PROBLEM DESCRIPTION >> Transcribe all the entries word for word, but omit the images.

Source data
⁂

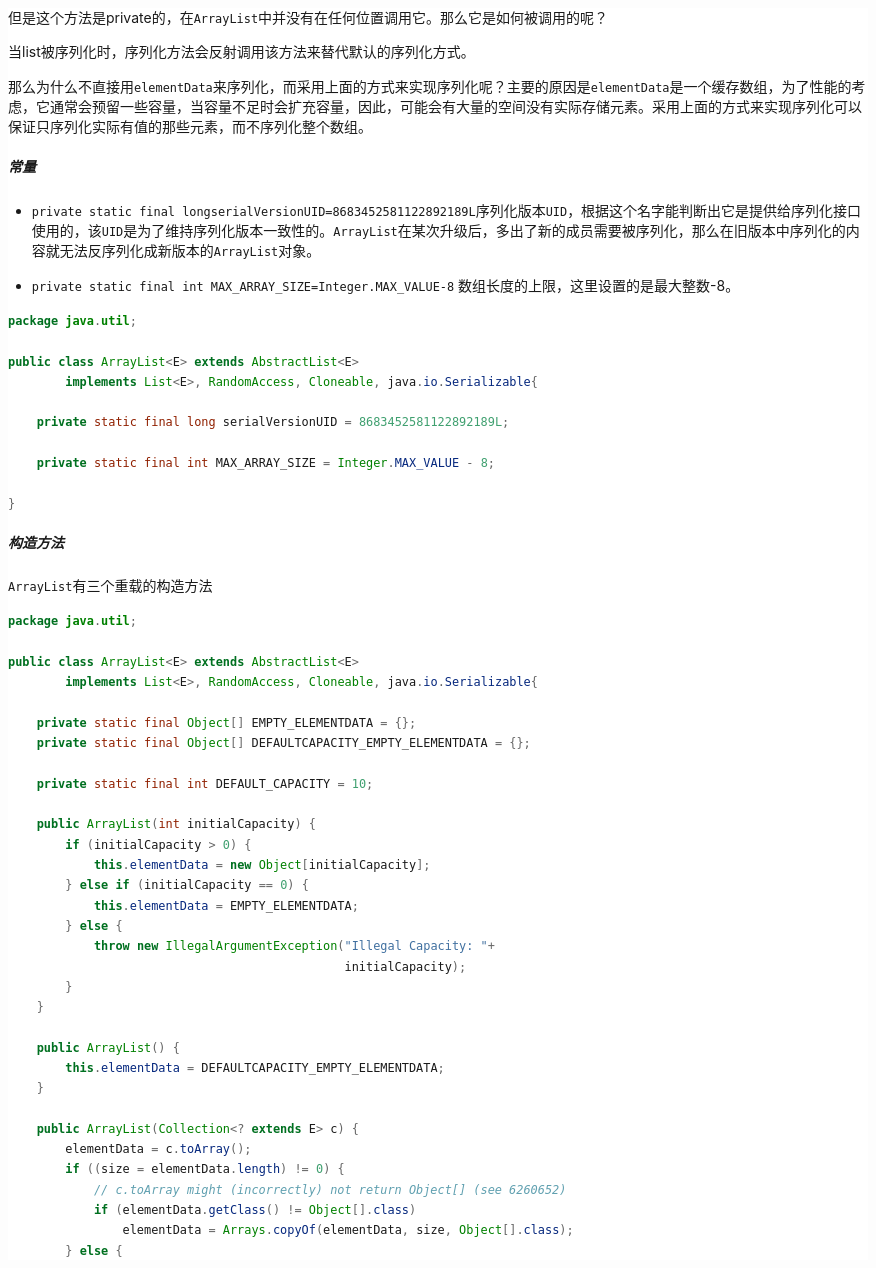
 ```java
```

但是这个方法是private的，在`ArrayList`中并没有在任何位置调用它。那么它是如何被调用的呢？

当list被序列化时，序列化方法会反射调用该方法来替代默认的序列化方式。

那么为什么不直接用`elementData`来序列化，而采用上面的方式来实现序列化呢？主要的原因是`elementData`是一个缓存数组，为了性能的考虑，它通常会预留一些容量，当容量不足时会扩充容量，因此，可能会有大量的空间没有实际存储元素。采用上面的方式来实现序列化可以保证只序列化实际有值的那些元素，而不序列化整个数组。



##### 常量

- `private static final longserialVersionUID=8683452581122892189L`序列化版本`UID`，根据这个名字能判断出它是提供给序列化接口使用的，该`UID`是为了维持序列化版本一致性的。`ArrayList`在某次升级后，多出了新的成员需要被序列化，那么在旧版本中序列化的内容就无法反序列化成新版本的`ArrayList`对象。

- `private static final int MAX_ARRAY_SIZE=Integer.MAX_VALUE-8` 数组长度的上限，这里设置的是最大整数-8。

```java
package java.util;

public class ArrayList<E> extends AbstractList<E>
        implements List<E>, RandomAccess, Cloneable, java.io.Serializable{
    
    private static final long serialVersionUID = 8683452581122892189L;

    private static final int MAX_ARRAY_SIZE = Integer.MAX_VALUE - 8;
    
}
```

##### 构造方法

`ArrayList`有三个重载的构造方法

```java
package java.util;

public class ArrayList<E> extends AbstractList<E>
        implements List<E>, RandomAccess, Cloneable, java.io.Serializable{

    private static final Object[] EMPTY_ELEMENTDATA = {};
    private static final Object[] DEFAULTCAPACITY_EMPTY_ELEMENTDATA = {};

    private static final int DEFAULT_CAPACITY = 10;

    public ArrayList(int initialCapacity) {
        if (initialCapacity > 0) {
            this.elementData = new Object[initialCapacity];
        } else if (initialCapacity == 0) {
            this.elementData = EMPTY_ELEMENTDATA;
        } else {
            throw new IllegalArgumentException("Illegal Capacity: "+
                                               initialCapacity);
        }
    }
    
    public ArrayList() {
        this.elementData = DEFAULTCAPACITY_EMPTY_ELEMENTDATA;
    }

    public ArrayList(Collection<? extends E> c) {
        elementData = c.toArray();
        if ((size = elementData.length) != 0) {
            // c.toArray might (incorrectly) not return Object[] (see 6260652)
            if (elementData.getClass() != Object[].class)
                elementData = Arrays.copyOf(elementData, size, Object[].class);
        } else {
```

⁂

ANSWER BELOW >>
 ```java
```

但是这个方法是private的，在`ArrayList`中并没有在任何位置调用它。那么它是如何被调用的呢？

当list被序列化时，序列化方法会反射调用该方法来替代默认的序列化方式。

那么为什么不直接用`elementData`来序列化，而采用上面的方式来实现序列化呢？主要的原因是`elementData`是一个缓存数组，为了性能的考虑，它通常会预留一些容量，当容量不足时会扩充容量，因此，可能会有大量的空间没有实际存储元素。采用上面的方式来实现序列化可以保证只序列化实际有值的那些元素，而不序列化整个数组。



##### 常量

- `private static final longserialVersionUID=8683452581122892189L`序列化版本`UID`，根据这个名字能判断出它是提供给序列化接口使用的，该`UID`是为了维持序列化版本一致性的。`ArrayList`在某次升级后，多出了新的成员需要被序列化，那么在旧版本中序列化的内容就无法反序列化成新版本的`ArrayList`对象。

- `private static final int MAX_ARRAY_SIZE=Integer.MAX_VALUE-8` 数组长度的上限，这里设置的是最大整数-8。

```java
package java.util;

public class ArrayList<E> extends AbstractList<E>
        implements List<E>, RandomAccess, Cloneable, java.io.Serializable{
    
    private static final long serialVersionUID = 8683452581122892189L;

    private static final int MAX_ARRAY_SIZE = Integer.MAX_VALUE - 8;
    
}
```

##### 构造方法

`ArrayList`有三个重载的构造方法

```java
package java.util;

public class ArrayList<E> extends AbstractList<E>
        implements List<E>, RandomAccess, Cloneable, java.io.Serializable{

    private static final Object[] EMPTY_ELEMENTDATA = {};
    private static final Object[] DEFAULTCAPACITY_EMPTY_ELEMENTDATA = {};

    private static final int DEFAULT_CAPACITY = 10;

    public ArrayList(int initialCapacity) {
        if (initialCapacity > 0) {
            this.elementData = new Object[initialCapacity];
        } else if (initialCapacity == 0) {
            this.elementData = EMPTY_ELEMENTDATA;
        } else {
            throw new IllegalArgumentException("Illegal Capacity: "+
                                               initialCapacity);
        }
    }
    
    public ArrayList() {
        this.elementData = DEFAULTCAPACITY_EMPTY_ELEMENTDATA;
    }

    public ArrayList(Collection<? extends E> c) {
        elementData = c.toArray();
        if ((size = elementData.length) != 0) {
            // c.toArray might (incorrectly) not return Object[] (see 6260652)
            if (elementData.getClass() != Object[].class)
                elementData = Arrays.copyOf(elementData, size, Object[].class);
        } else {
```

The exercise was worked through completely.